You should limit the number of calls you make to Shotgun, try to use batch calls where possible.
When not debugging, try to ensure they produce as little logging output as possible.
You can also enable a timer logging on your plugins to see which ones are taking the most time:
If you have any plugins that need to do heavy lifting, consider threading them out or sending them as jobs to a farm to process.
Shotgun API calls can be configured as to whether they generate events, by setting it on the Script entity you’re using to authenticate within Shotgun.
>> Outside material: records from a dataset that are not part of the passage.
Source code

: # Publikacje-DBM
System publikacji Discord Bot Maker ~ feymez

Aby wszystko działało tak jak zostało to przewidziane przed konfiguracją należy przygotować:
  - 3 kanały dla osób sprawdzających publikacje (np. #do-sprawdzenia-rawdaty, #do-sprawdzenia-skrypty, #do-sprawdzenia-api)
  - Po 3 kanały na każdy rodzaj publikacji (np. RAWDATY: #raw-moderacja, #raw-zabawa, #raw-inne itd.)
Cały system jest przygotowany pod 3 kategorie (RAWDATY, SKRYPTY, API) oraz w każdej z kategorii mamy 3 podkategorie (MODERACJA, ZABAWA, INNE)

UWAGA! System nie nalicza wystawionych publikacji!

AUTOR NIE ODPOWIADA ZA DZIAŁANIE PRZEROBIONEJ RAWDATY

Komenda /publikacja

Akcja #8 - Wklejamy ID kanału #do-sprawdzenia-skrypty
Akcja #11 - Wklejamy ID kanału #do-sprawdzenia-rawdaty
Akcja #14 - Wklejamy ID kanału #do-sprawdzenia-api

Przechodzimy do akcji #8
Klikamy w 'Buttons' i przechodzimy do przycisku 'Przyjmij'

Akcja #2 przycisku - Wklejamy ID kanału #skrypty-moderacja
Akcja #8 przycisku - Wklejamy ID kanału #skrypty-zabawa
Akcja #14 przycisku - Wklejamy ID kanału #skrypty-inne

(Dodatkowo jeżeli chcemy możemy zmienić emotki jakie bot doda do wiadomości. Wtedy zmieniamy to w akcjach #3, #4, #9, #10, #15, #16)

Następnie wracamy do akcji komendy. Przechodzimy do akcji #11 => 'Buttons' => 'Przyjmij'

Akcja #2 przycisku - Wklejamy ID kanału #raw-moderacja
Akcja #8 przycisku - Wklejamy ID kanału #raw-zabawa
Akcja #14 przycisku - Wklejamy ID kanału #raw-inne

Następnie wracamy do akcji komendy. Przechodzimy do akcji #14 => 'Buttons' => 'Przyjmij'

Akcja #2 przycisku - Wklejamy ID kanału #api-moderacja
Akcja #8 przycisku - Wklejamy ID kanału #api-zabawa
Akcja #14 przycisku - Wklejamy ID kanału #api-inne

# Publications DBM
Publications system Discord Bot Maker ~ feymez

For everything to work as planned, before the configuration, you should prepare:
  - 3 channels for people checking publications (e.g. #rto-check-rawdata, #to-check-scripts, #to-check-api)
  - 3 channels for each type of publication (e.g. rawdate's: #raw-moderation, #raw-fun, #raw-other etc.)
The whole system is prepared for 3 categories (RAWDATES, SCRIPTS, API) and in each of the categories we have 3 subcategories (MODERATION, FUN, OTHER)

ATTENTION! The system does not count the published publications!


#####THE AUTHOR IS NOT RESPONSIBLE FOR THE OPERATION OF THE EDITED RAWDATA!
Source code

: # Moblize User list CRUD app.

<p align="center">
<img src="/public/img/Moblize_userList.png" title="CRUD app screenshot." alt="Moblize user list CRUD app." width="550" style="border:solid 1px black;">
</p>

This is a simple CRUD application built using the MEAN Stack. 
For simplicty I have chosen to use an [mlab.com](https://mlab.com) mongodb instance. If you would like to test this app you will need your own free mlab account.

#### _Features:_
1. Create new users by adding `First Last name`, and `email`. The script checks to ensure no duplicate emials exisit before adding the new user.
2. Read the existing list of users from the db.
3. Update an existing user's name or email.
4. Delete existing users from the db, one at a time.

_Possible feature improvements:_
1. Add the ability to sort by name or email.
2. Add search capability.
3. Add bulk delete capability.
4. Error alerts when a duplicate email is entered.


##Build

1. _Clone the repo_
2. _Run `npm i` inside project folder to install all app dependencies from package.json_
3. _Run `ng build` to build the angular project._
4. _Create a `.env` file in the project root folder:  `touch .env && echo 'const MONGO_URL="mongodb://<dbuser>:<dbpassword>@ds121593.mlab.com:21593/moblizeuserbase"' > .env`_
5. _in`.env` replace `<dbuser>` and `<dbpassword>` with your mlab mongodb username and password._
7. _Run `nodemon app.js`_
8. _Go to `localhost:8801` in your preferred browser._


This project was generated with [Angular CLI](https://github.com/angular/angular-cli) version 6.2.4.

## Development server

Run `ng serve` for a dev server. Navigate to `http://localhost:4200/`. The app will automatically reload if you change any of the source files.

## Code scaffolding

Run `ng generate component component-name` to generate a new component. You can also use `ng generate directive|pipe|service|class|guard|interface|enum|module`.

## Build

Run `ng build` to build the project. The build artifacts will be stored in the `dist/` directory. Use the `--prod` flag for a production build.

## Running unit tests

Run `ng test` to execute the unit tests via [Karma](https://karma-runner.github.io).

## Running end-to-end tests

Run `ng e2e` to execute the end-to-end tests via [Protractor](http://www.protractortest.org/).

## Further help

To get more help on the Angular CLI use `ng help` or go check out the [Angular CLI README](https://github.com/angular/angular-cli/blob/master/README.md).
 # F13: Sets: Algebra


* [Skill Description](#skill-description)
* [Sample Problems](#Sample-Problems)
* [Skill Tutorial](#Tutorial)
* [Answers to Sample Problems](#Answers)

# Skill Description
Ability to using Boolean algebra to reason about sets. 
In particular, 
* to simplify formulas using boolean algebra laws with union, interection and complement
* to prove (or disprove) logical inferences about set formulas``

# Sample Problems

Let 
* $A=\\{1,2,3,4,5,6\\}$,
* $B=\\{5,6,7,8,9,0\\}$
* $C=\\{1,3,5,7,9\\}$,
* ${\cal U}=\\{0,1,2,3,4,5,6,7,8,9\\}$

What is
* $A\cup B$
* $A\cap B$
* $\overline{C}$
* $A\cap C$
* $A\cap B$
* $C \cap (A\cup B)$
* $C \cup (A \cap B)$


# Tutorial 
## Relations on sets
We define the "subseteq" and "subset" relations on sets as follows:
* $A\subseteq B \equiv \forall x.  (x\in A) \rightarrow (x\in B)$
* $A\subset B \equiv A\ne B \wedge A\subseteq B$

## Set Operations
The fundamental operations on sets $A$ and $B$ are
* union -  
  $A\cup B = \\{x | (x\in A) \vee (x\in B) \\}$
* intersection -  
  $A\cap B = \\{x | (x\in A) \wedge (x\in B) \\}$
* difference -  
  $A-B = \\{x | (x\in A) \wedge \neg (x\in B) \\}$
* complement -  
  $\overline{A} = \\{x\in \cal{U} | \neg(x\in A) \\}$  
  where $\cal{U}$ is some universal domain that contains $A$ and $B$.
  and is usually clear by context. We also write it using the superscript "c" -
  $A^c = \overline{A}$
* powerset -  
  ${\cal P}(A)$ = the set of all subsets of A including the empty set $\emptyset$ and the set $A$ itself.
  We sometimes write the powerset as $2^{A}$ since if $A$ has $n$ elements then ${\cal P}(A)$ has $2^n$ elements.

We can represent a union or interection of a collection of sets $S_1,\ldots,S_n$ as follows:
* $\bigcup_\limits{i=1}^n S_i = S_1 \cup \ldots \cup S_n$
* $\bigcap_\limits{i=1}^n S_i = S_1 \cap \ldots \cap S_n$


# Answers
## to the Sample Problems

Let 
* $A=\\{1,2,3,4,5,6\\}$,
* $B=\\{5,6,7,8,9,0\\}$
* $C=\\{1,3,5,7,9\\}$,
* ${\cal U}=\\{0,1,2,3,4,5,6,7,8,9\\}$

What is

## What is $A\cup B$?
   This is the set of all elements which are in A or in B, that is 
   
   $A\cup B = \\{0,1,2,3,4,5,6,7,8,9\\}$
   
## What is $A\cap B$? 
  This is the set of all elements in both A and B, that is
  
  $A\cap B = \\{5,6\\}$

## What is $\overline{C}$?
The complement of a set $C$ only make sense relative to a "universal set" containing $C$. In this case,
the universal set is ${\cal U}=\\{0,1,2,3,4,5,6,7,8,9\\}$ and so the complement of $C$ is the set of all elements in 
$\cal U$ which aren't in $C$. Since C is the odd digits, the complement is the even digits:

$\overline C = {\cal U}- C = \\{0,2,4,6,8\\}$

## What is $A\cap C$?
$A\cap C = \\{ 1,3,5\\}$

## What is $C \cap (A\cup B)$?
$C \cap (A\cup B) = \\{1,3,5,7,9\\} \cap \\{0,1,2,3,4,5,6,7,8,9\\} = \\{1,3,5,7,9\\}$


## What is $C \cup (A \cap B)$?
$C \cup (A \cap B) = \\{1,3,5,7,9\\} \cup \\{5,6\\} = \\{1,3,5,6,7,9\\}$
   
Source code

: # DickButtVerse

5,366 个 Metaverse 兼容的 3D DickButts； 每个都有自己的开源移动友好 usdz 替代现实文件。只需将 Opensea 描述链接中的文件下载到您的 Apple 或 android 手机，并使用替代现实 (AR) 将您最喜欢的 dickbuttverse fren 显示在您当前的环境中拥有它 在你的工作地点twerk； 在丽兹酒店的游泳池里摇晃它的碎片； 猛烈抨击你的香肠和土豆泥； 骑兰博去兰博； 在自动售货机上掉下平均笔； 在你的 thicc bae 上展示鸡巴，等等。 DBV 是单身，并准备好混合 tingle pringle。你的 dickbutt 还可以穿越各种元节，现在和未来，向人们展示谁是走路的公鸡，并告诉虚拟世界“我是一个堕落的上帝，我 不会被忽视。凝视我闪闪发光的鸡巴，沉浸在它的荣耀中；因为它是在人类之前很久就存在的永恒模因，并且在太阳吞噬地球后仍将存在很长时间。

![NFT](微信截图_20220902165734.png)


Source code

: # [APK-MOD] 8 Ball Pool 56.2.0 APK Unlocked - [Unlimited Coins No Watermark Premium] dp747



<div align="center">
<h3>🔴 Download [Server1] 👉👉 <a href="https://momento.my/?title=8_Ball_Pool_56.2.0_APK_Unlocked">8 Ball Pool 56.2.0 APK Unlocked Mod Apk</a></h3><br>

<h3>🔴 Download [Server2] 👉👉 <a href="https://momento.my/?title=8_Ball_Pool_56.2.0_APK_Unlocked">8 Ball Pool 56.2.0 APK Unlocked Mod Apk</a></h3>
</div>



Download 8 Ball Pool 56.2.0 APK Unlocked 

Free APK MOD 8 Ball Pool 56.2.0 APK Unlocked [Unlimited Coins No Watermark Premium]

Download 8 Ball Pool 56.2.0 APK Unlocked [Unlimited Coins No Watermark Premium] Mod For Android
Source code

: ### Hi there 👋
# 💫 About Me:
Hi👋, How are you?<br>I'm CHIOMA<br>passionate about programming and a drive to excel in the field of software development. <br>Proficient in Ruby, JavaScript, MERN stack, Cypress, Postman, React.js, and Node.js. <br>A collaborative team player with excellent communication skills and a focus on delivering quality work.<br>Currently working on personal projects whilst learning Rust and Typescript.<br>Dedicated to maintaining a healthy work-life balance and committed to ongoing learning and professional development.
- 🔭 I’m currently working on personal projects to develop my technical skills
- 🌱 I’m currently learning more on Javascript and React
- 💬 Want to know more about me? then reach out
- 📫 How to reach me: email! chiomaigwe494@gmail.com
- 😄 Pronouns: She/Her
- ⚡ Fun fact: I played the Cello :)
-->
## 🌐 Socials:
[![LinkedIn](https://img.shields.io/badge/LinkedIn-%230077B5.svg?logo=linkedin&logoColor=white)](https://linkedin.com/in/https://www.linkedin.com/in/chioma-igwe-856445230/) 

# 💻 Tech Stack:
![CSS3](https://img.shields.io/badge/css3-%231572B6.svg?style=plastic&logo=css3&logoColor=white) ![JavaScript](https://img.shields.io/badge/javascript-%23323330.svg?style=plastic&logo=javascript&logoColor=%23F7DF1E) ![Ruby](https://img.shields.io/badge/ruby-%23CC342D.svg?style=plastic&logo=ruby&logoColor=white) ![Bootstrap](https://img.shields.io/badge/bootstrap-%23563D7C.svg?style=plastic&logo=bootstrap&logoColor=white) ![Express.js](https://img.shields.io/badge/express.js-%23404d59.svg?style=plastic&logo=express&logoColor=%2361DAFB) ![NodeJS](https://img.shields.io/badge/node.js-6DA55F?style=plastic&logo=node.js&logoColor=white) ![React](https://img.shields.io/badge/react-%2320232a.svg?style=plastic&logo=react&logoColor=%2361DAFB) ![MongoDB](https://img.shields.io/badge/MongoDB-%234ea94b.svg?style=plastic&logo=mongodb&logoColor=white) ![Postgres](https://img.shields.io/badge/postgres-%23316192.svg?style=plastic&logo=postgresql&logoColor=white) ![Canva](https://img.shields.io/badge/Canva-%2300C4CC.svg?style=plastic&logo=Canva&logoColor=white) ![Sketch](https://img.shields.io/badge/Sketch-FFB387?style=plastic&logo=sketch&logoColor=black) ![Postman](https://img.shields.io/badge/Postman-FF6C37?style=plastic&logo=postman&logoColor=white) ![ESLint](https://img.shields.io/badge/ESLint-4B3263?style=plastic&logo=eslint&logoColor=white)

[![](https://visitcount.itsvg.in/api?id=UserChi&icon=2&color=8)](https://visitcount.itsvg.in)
If your plugins are making changes to the Shotgun site and they are further triggering plugins needlessly then consider perhaps using a script that doesn’t generate events.
This may not apply in your situation, but when I was a using Shotgun in production we had a tool that ingested a load of data into Shotgun, creating up wards of about 300 assets in one go. We had an event daemon plugin that we wanted to respond to some of the changes, but when ever we ingested a large amount of data this would create a backlog. So instead we made it so the tool didn’t generate events automatically, and at the end of ingestion, it manually created a custom event in Shotgun and provided a dictionary of the entities it created via the metadata field. Then our plugin would respond to the single custom event and read the assets out of the meta data and respond accordingly.
You could argue that why didn’t the ingest tool handle the logic rather than deferring it to the event daemon, but the reason was that we had other tools where similar operations could occur and so we opted to have these tools create custom events representing multiple changes and have it processed in one place.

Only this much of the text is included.